TASK OBJECTIVE ▸ A bare number is all that is needed: how many lines below contain the string "area"?

DATA SECTION ▸
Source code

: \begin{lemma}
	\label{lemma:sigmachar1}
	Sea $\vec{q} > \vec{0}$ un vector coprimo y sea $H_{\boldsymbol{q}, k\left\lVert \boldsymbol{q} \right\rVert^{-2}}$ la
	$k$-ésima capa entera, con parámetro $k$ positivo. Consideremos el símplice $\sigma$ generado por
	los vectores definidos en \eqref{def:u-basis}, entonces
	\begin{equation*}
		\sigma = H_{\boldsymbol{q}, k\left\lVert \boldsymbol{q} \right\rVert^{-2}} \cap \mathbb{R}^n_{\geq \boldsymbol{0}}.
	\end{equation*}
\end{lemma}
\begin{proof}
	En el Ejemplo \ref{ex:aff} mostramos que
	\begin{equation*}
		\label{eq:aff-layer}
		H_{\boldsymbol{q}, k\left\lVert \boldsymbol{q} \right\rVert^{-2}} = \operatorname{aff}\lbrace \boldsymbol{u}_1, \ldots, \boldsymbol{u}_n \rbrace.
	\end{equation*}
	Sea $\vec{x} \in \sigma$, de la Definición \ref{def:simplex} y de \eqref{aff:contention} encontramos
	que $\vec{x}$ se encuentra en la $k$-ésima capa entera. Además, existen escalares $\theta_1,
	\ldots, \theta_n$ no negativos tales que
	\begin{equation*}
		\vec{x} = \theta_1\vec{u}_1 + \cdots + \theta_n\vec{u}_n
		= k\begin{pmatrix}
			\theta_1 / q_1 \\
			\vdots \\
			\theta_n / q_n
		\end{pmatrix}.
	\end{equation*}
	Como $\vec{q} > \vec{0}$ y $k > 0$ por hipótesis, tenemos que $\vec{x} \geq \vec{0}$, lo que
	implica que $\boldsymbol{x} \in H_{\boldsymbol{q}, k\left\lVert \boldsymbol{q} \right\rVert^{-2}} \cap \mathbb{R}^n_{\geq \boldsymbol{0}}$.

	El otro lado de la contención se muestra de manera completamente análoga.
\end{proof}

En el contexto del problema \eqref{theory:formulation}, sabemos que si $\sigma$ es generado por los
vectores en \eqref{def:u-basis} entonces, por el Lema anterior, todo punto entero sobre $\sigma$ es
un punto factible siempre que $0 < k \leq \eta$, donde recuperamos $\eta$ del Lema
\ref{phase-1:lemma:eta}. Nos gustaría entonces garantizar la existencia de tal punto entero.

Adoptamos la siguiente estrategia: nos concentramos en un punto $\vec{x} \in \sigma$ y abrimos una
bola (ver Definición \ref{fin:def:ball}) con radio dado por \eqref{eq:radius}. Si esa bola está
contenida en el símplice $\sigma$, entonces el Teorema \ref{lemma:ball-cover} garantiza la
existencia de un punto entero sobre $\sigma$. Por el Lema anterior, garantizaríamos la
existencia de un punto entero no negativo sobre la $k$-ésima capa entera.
* * *
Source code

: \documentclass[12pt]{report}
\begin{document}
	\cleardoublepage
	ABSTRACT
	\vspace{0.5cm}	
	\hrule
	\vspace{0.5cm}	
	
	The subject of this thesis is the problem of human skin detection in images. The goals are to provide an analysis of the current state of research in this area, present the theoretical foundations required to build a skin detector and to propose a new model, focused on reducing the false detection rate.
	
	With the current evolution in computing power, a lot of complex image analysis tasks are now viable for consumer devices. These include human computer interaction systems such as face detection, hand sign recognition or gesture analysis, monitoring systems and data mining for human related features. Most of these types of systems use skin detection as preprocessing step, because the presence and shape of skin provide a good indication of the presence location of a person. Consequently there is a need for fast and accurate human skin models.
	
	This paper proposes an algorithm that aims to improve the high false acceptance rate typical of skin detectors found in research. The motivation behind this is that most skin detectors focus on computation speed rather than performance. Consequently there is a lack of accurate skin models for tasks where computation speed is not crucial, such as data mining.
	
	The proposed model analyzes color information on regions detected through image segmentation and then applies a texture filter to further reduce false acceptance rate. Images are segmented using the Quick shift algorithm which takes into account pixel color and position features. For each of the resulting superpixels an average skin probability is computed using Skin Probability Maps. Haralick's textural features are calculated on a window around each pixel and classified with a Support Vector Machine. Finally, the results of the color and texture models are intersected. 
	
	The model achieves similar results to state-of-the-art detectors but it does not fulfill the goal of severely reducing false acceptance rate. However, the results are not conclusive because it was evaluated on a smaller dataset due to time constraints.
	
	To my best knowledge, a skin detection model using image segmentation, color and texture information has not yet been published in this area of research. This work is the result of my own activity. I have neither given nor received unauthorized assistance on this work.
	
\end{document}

EXERCISE SOLUTION ▸ 2